If random noise is the main cause of poor registration, reduction in \( TRE\left( k \right) \) can be obtained by preplanning the placement of fiducials relative to the k-th target. This procedure is based on the fact that uncertainty propagated from fiducials via transformation \( \left\{ {\varvec{R},\varvec{\tau}} \right\} \) to the target is anisotropic, as predicted in [16] and confirmed experimentally in [17]. Thus, optimally placed fiducials will ensure that the uncertainty propagated to a given target is the smallest. However, unlike the suppression of bias which can decrease \( TRE \) of any target point, placement of fiducials must be optimized for each target independently.

In summary, the calculation of parameter \( \rho \) as shown in Table 1 may help to determine if the procedure of restoring RBC leads to improvement in the registration of instantaneous data (i.e., data containing both noise and bias).

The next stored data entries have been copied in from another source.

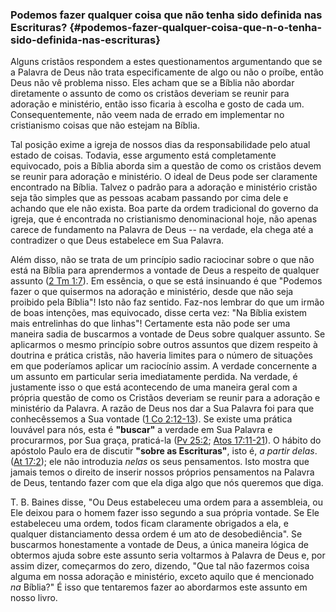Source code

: ### Podemos fazer qualquer coisa que não tenha sido definida nas Escrituras? {#podemos-fazer-qualquer-coisa-que-n-o-tenha-sido-definida-nas-escrituras}

Alguns cristãos respondem a estes questionamentos argumentando que se a Palavra de Deus não trata especificamente de algo ou não o proíbe, então Deus não vê problema nisso. Eles acham que se a Bíblia não abordar diretamente o assunto de como os cristãos deveriam se reunir para adoração e ministério, então isso ficaria à escolha e gosto de cada um. Consequentemente, não veem nada de errado em implementar no cristianismo coisas que não estejam na Bíblia.

Tal posição exime a igreja de nossos dias da responsabilidade pelo atual estado de coisas. Todavia, esse argumento está completamente equivocado, pois a Bíblia aborda sim a questão de como os cristãos devem se reunir para adoração e ministério. O ideal de Deus pode ser claramente encontrado na Bíblia. Talvez o padrão para a adoração e ministério cristão seja tão simples que as pessoas acabam passando por cima dele e achando que ele não exista. Boa parte da ordem tradicional do governo da igreja, que é encontrada no cristianismo denominacional hoje, não apenas carece de fundamento na Palavra de Deus -- na verdade, ela chega até a contradizer o que Deus estabelece em Sua Palavra.

Além disso, não se trata de um princípio sadio raciocinar sobre o que não está na Bíblia para aprendermos a vontade de Deus a respeito de qualquer assunto ([2 Tm 1:7](http://bibliaonline.com.br/acf/2tm/1/7)). Em essência, o que se está insinuando é que &quot;Podemos fazer o que quisermos na adoração e ministério, desde que não seja proibido pela Bíblia&quot;! Isto não faz sentido. Faz-nos lembrar do que um irmão de boas intenções, mas equivocado, disse certa vez: &quot;Na Bíblia existem mais entrelinhas do que linhas&quot;! Certamente esta não pode ser uma maneira sadia de buscarmos a vontade de Deus sobre qualquer assunto. Se aplicarmos o mesmo princípio sobre outros assuntos que dizem respeito à doutrina e prática cristãs, não haveria limites para o número de situações em que poderíamos aplicar um raciocínio assim. A verdade concernente a um assunto em particular seria imediatamente perdida. Na verdade, é justamente isso o que está acontecendo de uma maneira geral com a própria questão de como os Cristãos deveriam se reunir para a adoração e ministério da Palavra. A razão de Deus nos dar a Sua Palavra foi para que conhecêssemos a Sua vontade ([1 Co 2:12-13](http://bibliaonline.com.br/acf/1co/2/12-13)). Se existe uma prática louvável para nós, esta é **&quot;buscar&quot;** a verdade em Sua Palavra e procurarmos, por Sua graça, praticá-la ([Pv 25:2](http://bibliaonline.com.br/acf/pv/25/2); [Atos 17:11-21](http://bibliaonline.com.br/acf/atos/17/11-21)). O hábito do apóstolo Paulo era de discutir **&quot;sobre as Escrituras&quot;**, isto é, _a partir delas_. ([At 17:2](http://bibliaonline.com.br/acf/atos/17/2)); ele não introduzia _nelas_ os seus pensamentos. Isto mostra que jamais temos o direito de inserir nossos próprios pensamentos na Palavra de Deus, tentando fazer com que ela diga algo que nós queremos que diga.

T. B. Baines disse, &quot;Ou Deus estabeleceu uma ordem para a assembleia, ou Ele deixou para o homem fazer isso segundo a sua própria vontade. Se Ele estabeleceu uma ordem, todos ficam claramente obrigados a ela, e qualquer distanciamento dessa ordem é um ato de desobediência&quot;. Se buscarmos honestamente a vontade de Deus, a única maneira lógica de obtermos ajuda sobre este assunto seria voltarmos à Palavra de Deus e, por assim dizer, começarmos do zero, dizendo, &quot;Que tal não fazermos coisa alguma em nossa adoração e ministério, exceto aquilo que é mencionado _na_ Bíblia?&quot; É isso que tentaremos fazer ao abordarmos este assunto em nosso livro.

For \( \rho < 1 \), the procedure should not be used as it will lead to worse performance of registration than for original, uncorrected data. For \( \rho \;{ \gtrsim }\;2.5 \), the use of the procedure is beneficial. The larger the parameter \( \rho \), the better improvement in registration is expected and this, in turn, should improve performance of part assembly when tight tolerances are required.